A recent transplant from San Francisco, Michelle Muldrow has already established herself as one of Cleveland's most outstanding painters. Earlier this summer, she was chosen by the Community Partnership for Arts and Culture as one of only 20 local artists to receive a $20,000 Creative Workforce Fellowship.
She works in her Cleveland Heights home, where a breezy, light-filled sun porch serves as her painting studio. Her paintings from years past, both large and small, adorn walls throughout the house as newer and still-in-progress works spill out of her studio into an adjoining hallway.
At 40, Muldrow is a professionally accomplished artist with a nearly 20-year exhibition record. She is represented by Koplin Del Rio Gallery in Los Angeles, where she will hold a solo exhibition later this year. Locally, she has signed on with Bonfoey Gallery.
Her first solo show in Northeast Ohio will open on Friday, Sept. 11, at Heights Arts Gallery in Cleveland Heights.
Muldrow lived in San Francisco for 15 years before moving to Cleveland Heights in 2006.
She studied painting in both high school and college, and was already showing in commercial galleries when, some years ago, she decided to make a career switch from art to music.
"I always thought you couldn't make a living as an artist," she says, "then, eventually, I realized you can't make a living as a musician."
While living in San Francisco, Muldrow spent a decade as a member of various rock bands (including Blood Roses and Moth Macabre), until she became "burnt-out on the whole music scene."
She says she also realized she was more of an introvert -- and that painting was more suited to her personality.
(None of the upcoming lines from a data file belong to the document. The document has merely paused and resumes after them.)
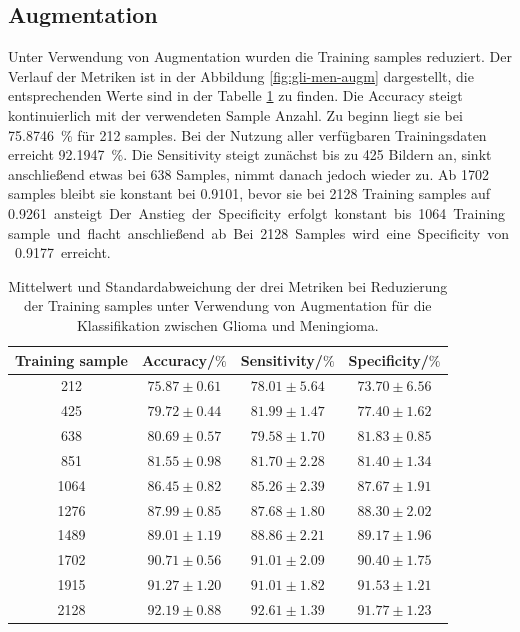 \subsection{Augmentation}
Unter Verwendung von Augmentation wurden die Training samples reduziert.
Der Verlauf der Metriken ist in der Abbildung \ref{fig:gli-men-augm} dargestellt,
die entsprechenden Werte sind in der Tabelle \ref{tab:gli-men-augm} zu finden.
Die Accuracy steigt kontinuierlich mit der verwendeten Sample Anzahl.
Zu beginn liegt sie bei \SI{75.8746}{\percent} für 212 samples. 
Bei der Nutzung aller verfügbaren Trainingsdaten erreicht \SI{92.1947}{\percent}.
Die Sensitivity steigt zunächst bis zu 425 Bildern an, sinkt anschließend etwas bei 638 Samples, nimmt danach jedoch wieder zu.
Ab 1702 samples bleibt sie konstant bei \SI{0.9101}{}, bevor sie bei 2128 Training samples auf \SI{0.9261} ansteigt. 
Der Anstieg der Specificity erfolgt konstant bis 1064 Training sample und flacht anschließend ab.
Bei 2128 Samples wird eine Specificity von \SI{0.9177}{} erreicht.
\begin{table}[H]
    \centering
    {\small
        \begin{tabular}{cccc}
            \toprule
            Training sample & Accuracy/$\%$ & Sensitivity/$\%$ & Specificity/$\%$\\
            \midrule
            212  & $75.87 \pm 0.61$ & $78.01 \pm 5.64$ & $ 73.70 \pm 6.56$ \\
            425  & $79.72 \pm 0.44$ & $81.99 \pm 1.47$ & $ 77.40 \pm 1.62$ \\
            638  & $80.69 \pm 0.57$ & $79.58 \pm 1.70$ & $ 81.83 \pm 0.85$ \\
            851  & $81.55 \pm 0.98$ & $81.70 \pm 2.28$ & $ 81.40 \pm 1.34$ \\
            1064 & $86.45 \pm 0.82$ & $85.26 \pm 2.39$ & $ 87.67 \pm 1.91$ \\
            1276 & $87.99 \pm 0.85$ & $87.68 \pm 1.80$ & $ 88.30 \pm 2.02$ \\
            1489 & $89.01 \pm 1.19$ & $88.86 \pm 2.21$ & $ 89.17 \pm 1.96$ \\
            1702 & $90.71 \pm 0.56$ & $91.01 \pm 2.09$ & $ 90.40 \pm 1.75$ \\
            1915 & $91.27 \pm 1.20$ & $91.01 \pm 1.82$ & $ 91.53 \pm 1.21$ \\
            2128 & $92.19 \pm 0.88$ & $92.61 \pm 1.39$ & $ 91.77 \pm 1.23$ \\         
            \bottomrule
        \end{tabular}}
  \caption{Mittelwert und Standardabweichung der drei Metriken bei Reduzierung der Training samples unter Verwendung von Augmentation für die Klassifikation zwischen Glioma und Meningioma.}
  \label{tab:gli-men-augm}
\end{table}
When Muldrow first arrived in Cleveland, she set up a studio at Hodge School (a former elementary school converted to artist live-work spaces in the 1980s) in Cleveland's St. Clair-Superior neighborhood. But she soon began to feel the neighborhood was unsafe.
She has less space to paint at home, but she has compensated by making smaller paintings.
Muldrow's current work is done in gouache -- a traditional water-based paint that's more opaque than watercolor -- on extremely heavyweight paper, which she stretches temporarily on hardwood panels.
Her highly skilled paintings of barren, unadorned structures, such as highway overpasses and commercial office towers, are often infused with dramatic flourishes of unexpected color, lending urgency to otherwise ordinary views of everyday scenes.
She is interested in questioning the possibility that landscape painting is a historically obsolete art form. At the same time, she uses the conventions of her medium and format to consider aspects of the post-industrial landscape that have clearly become dated and potentially outmoded.
Completely devoid of people, Muldrow's paintings often suggest that the structures they depict have become ruins. Still fascinating and often colorful, they pepper the landscape like trees or wildflowers. Their original function is all but lost as they become integrated into their surroundings.
While Muldrow is still getting used to the light in Cleveland, which she says is "more purple" than it is in San Francisco, it seems that her move to Cleveland was fortuitous.
As she gains recognition in the region, Northeast Ohio's peculiar post-industrial landscape appears to be serving her equally well as both subject and inspiration.